I'm not sure they're so subtle. Consider what follows.

A number of Fordham University students have developed a project in which they display signs with offensive things said to them, such as:

** A biracial woman who has been asked, "What are you?" (Her response: "Human")

** An African-American man who has been told, "You don't act like a normal black person, ya know?"

** A black student: "You're really pretty for a dark-skinned girl."

Full disclosure: My children are multi-racial, so I'm especially alert to comments like this. They smack of racism or at least insensitivity of a nature so pronounced that it reeks like a rotting egg.

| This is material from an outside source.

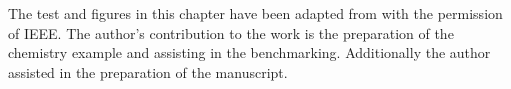 
The test and figures in this chapter have been adapted from  with the permission of IEEE.
The author's contribution to the work is the preparation of the chemistry example and assisting in the benchmarking. Additionally the author assisted in the preparation of the manuscript.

Still, I would submit that some of these things are less "aggressive" than they are either unkind or ignorant. I'm not mincing words when I draw this distinction. Aggression connotes an effort to demean or belittle, and while some of the remarks reported by the Fordham students certainly would fall into that category, others just seem borne of a particular kind of insularity. People who don't spend time with others of different races or ethnicities often have provincial and stereotypical images of one another that are dispelled by more frequent contact -- by less insular and monochromatic social interaction.

My major concern here is that the Bible gives ample remedy for both overt bigotry and unintentional but still hurtful rudeness. "Be kind one to another," writes Paul to the church in Ephesus, "tenderhearted, forgiving each other, even as God in Christ has forgiven you" (4:32). That's just one of hundreds of passages in which warmth, acceptance, and respect are taught as endemic to Christian character. In other words, believers in Christ need to try to be more like Him.

Is the application of these commandments a remedy for all racial prejudice and its offensive articulation in social conversation or conduct? No, certainly not. But for followers of Jesus, His Word's teaching about racial equality and human dignity offer more than sufficient counsel for the way we treat others of "every tribe and nation and people and language" (Revelation 7:9).

I'm grateful for the work of FRC President Tony Perkins, Executive Vice President Jerry Boykin, and Senior Fellow Ken Blackwell in seeking to advance racial reconciliation, and that I work for an organization that affirms our most fundamental national assertion: that all men are created equal, bearing the same value before their Creator as every other image-bearer of God.

For Christians, those truths should be the final word. Let's keep working to that end.